→ Entries provided:
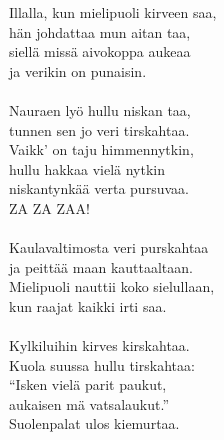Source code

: 
            Illalla, kun mielipuoli kirveen saa, \\
            hän johdattaa mun aitan taa, \\
            siellä missä aivokoppa aukeaa \\
            ja verikin on punaisin. \\
\hspace{10mm} \\
            Nauraen lyö hullu niskan taa, \\
            tunnen sen jo veri tirskahtaa. \\
            Vaikk’ on taju himmennytkin, \\
            hullu hakkaa vielä nytkin \\
            niskantynkää verta pursuvaa. \\
            ZA ZA ZAA! \\
\hspace{10mm} \\
            Kaulavaltimosta veri purskahtaa \\
            ja peittää maan kauttaaltaan. \\
            Mielipuoli nauttii koko sielullaan, \\
            kun raajat kaikki irti saa. \\
\hspace{10mm} \\
            Kylkiluihin kirves kirskahtaa. \\
            Kuola suussa hullu tirskahtaa: \\
            “Isken vielä parit paukut, \\
            aukaisen mä vatsalaukut.” \\
            Suolenpalat ulos kiemurtaa. \\
\hspace{10mm} \\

→ Problem to solve:
Give back exactly the lines from the line holding "Vaikk’ on taju himmennytkin, \\" through the last line of the listing, including both.

→ Written answer:
            Vaikk’ on taju himmennytkin, \\
            hullu hakkaa vielä nytkin \\
            niskantynkää verta pursuvaa. \\
            ZA ZA ZAA! \\
\hspace{10mm} \\
            Kaulavaltimosta veri purskahtaa \\
            ja peittää maan kauttaaltaan. \\
            Mielipuoli nauttii koko sielullaan, \\
            kun raajat kaikki irti saa. \\
\hspace{10mm} \\
            Kylkiluihin kirves kirskahtaa. \\
            Kuola suussa hullu tirskahtaa: \\
            “Isken vielä parit paukut, \\
            aukaisen mä vatsalaukut.” \\
            Suolenpalat ulos kiemurtaa. \\
\hspace{10mm} \\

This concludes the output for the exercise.